INSTRUCTIONS TO FOLLOW: In the records below, find every line with the word "documentclass" and copy it.

Extracted data entries:
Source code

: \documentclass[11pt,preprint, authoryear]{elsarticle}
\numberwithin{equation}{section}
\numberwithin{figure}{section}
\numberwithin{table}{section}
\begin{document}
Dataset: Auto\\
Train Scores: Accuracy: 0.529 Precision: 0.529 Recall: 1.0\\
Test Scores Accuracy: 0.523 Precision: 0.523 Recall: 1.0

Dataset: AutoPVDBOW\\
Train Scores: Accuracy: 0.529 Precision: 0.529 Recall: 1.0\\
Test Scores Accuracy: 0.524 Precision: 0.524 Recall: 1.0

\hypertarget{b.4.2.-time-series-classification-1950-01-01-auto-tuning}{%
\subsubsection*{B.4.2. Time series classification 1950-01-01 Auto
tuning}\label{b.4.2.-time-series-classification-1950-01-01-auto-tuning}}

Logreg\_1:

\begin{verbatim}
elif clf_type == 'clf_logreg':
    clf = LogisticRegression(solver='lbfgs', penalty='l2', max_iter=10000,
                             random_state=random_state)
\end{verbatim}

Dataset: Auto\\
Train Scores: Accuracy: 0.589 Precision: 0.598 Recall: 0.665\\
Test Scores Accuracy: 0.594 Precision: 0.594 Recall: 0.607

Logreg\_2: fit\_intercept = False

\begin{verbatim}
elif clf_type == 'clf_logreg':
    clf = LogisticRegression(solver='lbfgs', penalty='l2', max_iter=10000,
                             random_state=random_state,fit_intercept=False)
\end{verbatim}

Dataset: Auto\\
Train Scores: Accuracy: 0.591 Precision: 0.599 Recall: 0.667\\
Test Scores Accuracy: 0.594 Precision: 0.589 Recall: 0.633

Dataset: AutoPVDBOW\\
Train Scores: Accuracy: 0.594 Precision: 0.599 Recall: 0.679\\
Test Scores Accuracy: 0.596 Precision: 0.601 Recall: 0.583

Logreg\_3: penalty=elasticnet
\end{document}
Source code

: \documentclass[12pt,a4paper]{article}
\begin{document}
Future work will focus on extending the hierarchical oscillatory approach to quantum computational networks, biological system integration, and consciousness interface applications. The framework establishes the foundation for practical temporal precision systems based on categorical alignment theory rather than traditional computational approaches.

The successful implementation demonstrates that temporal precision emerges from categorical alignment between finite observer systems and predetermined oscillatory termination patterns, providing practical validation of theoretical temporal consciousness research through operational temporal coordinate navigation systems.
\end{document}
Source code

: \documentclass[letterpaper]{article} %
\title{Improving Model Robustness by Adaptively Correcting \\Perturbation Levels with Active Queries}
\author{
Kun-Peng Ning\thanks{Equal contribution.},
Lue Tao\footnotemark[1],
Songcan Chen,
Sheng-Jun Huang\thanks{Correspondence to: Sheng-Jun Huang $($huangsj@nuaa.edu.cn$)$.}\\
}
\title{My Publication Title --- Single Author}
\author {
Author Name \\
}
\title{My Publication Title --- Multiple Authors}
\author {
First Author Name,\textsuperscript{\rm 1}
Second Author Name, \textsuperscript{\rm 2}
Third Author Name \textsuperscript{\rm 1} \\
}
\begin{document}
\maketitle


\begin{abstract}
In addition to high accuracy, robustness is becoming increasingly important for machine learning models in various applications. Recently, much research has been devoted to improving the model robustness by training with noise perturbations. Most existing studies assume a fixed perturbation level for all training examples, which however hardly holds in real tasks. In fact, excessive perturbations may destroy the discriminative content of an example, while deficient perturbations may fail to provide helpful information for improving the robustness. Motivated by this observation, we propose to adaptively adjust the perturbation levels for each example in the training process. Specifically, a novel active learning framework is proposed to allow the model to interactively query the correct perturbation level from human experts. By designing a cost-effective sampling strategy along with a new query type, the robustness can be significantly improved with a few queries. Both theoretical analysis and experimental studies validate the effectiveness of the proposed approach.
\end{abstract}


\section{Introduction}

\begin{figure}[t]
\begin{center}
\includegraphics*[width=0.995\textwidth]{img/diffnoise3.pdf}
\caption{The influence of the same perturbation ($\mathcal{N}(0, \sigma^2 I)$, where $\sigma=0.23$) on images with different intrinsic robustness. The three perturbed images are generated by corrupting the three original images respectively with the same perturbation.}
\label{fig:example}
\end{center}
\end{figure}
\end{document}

EXERCISE SOLUTION:
: \documentclass[11pt,preprint, authoryear]{elsarticle}
: \documentclass[12pt,a4paper]{article}
: \documentclass[letterpaper]{article} %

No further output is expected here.